| REQUIREMENT |
Among the entries below, find the lines with the word "tree" and return them.

Stored items
______________________________
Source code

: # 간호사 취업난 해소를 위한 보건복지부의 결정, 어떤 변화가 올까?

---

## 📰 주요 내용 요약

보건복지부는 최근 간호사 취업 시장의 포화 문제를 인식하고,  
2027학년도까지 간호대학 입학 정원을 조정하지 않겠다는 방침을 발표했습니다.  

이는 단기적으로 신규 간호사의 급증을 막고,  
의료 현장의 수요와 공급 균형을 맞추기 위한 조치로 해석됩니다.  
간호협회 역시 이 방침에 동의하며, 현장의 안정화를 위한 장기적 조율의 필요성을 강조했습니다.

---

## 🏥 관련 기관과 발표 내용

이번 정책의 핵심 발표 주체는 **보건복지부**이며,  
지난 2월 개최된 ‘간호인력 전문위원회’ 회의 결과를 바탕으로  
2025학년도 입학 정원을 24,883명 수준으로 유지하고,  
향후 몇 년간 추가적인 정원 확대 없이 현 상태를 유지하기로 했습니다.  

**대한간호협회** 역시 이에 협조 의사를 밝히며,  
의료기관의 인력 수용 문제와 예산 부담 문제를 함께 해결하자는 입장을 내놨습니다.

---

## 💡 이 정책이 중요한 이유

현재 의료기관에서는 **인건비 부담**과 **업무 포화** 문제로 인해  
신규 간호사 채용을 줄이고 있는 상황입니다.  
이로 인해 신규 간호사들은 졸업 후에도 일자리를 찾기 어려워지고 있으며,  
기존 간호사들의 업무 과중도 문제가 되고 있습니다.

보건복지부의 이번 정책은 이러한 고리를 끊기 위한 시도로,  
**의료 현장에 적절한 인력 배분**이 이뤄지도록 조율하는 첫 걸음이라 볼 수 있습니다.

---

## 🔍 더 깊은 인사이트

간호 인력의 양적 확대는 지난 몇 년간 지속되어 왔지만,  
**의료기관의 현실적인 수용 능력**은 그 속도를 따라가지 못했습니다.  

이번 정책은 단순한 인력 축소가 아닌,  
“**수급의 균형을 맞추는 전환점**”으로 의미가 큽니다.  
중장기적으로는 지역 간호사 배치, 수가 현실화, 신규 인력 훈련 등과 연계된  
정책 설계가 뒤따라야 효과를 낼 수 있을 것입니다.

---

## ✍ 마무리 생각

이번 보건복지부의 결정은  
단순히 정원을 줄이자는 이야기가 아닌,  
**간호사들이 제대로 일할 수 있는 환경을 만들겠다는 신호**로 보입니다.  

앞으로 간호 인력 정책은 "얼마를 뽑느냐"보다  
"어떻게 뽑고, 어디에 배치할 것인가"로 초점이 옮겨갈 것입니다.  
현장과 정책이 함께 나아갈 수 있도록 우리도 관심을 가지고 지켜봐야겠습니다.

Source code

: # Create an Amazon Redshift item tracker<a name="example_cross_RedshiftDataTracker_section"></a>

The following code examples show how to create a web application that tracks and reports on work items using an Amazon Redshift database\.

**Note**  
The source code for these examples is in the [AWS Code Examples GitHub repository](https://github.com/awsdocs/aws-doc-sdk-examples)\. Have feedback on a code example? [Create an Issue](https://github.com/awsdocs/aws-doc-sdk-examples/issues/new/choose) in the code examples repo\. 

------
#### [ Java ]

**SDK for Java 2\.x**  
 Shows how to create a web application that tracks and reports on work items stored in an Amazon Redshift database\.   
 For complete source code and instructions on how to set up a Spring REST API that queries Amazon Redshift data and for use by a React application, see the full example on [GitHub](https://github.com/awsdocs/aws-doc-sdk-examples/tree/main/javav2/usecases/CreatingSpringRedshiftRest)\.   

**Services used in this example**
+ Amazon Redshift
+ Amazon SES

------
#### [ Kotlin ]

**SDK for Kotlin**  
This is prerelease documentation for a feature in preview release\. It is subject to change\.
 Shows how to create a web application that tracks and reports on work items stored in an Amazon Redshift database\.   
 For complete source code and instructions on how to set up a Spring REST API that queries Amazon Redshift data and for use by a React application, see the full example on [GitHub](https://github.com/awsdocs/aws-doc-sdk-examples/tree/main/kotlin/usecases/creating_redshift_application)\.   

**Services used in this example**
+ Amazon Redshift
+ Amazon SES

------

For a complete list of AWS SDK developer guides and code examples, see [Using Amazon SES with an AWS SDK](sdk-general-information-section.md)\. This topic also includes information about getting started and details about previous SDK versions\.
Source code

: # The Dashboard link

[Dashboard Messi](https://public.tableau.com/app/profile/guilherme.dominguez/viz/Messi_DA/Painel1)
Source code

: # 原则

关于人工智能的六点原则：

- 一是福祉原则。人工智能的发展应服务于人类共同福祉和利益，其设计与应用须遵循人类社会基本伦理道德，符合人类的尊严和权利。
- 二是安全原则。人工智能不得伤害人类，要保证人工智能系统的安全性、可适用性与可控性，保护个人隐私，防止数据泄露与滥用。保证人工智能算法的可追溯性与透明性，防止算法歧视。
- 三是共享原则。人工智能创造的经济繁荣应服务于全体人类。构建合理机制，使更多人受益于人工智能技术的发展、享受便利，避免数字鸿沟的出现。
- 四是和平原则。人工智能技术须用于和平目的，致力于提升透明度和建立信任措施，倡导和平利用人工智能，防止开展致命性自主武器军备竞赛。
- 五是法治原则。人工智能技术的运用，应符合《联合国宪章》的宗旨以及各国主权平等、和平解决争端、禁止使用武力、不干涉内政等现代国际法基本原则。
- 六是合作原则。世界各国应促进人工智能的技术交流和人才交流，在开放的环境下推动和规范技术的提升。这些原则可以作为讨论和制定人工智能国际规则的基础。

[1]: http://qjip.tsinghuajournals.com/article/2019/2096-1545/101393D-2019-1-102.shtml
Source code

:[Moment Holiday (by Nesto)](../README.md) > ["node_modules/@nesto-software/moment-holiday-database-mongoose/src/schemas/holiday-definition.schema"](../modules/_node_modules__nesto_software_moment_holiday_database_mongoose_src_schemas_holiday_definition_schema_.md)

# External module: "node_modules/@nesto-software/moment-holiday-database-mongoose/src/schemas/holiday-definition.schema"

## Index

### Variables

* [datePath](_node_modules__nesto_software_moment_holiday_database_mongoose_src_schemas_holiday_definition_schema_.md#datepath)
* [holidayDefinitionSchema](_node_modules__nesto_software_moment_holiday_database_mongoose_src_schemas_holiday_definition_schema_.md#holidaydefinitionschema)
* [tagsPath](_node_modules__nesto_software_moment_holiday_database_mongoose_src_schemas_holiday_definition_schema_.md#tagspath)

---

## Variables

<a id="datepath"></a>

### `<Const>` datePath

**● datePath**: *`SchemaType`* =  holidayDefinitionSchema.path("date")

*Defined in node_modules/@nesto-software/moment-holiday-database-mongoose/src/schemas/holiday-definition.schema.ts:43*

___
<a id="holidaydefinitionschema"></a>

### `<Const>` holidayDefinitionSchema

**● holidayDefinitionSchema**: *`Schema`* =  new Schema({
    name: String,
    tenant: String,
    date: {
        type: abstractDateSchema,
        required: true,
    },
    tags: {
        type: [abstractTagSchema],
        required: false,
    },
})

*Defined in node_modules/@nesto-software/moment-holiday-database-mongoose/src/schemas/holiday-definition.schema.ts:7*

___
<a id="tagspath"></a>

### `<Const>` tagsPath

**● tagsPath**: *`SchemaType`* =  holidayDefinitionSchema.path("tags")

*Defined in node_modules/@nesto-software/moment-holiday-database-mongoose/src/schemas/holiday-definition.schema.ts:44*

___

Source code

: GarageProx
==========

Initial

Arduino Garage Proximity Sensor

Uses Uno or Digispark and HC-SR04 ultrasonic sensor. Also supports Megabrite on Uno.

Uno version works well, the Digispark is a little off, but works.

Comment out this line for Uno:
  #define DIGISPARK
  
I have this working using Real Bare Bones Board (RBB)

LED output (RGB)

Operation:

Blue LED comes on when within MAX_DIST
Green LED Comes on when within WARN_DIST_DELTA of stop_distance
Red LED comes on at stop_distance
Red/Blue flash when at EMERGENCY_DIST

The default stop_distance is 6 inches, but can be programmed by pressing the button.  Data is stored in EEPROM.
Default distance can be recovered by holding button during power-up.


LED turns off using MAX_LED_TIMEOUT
______________________________
| SOLVED PROBLEM |
 For complete source code and instructions on how to set up a Spring REST API that queries Amazon Redshift data and for use by a React application, see the full example on [GitHub](https://github.com/awsdocs/aws-doc-sdk-examples/tree/main/javav2/usecases/CreatingSpringRedshiftRest)\.   
 For complete source code and instructions on how to set up a Spring REST API that queries Amazon Redshift data and for use by a React application, see the full example on [GitHub](https://github.com/awsdocs/aws-doc-sdk-examples/tree/main/kotlin/usecases/creating_redshift_application)\.   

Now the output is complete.